■ WHAT IS NEEDED
Which lines of the data below hold "SpecialCharTok"? Copy each of them.

■ MATERIAL FOR THIS EXERCISE
※
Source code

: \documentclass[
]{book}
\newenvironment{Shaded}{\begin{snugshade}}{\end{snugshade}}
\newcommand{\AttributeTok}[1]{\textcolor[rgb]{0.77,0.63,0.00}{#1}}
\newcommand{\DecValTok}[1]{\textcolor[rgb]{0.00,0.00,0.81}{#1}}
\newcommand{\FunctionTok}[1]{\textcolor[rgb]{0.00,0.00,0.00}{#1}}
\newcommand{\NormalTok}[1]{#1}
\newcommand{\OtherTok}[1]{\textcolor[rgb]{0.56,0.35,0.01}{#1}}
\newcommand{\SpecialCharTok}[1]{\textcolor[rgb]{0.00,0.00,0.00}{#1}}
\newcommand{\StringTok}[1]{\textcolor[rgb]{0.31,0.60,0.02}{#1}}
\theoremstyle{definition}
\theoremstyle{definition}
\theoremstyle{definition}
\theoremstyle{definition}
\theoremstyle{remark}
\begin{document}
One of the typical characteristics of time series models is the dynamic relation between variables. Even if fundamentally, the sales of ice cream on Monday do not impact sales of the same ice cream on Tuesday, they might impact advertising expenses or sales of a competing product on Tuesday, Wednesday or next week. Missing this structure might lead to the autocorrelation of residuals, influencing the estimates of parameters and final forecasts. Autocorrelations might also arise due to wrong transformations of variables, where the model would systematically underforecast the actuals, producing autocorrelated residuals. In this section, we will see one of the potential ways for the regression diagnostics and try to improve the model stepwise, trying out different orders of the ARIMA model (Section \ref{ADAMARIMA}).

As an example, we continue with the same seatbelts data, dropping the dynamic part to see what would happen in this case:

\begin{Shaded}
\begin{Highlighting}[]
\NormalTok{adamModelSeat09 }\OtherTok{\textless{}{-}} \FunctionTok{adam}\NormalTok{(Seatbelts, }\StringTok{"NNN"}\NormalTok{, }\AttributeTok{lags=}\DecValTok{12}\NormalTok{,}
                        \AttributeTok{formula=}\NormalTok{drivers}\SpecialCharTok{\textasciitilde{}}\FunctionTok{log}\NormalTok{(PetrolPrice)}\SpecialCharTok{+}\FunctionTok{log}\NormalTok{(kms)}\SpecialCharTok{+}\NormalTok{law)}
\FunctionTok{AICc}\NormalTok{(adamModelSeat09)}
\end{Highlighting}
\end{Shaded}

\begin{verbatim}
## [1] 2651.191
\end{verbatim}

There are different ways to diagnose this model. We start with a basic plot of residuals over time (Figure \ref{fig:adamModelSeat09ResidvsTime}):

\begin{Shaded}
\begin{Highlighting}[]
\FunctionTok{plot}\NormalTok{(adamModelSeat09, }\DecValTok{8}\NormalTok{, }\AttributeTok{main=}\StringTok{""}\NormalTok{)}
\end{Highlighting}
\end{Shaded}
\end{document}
※
■ RESULT
\newcommand{\SpecialCharTok}[1]{\textcolor[rgb]{0.00,0.00,0.00}{#1}}
                        \AttributeTok{formula=}\NormalTok{drivers}\SpecialCharTok{\textasciitilde{}}\FunctionTok{log}\NormalTok{(PetrolPrice)}\SpecialCharTok{+}\FunctionTok{log}\NormalTok{(kms)}\SpecialCharTok{+}\NormalTok{law)}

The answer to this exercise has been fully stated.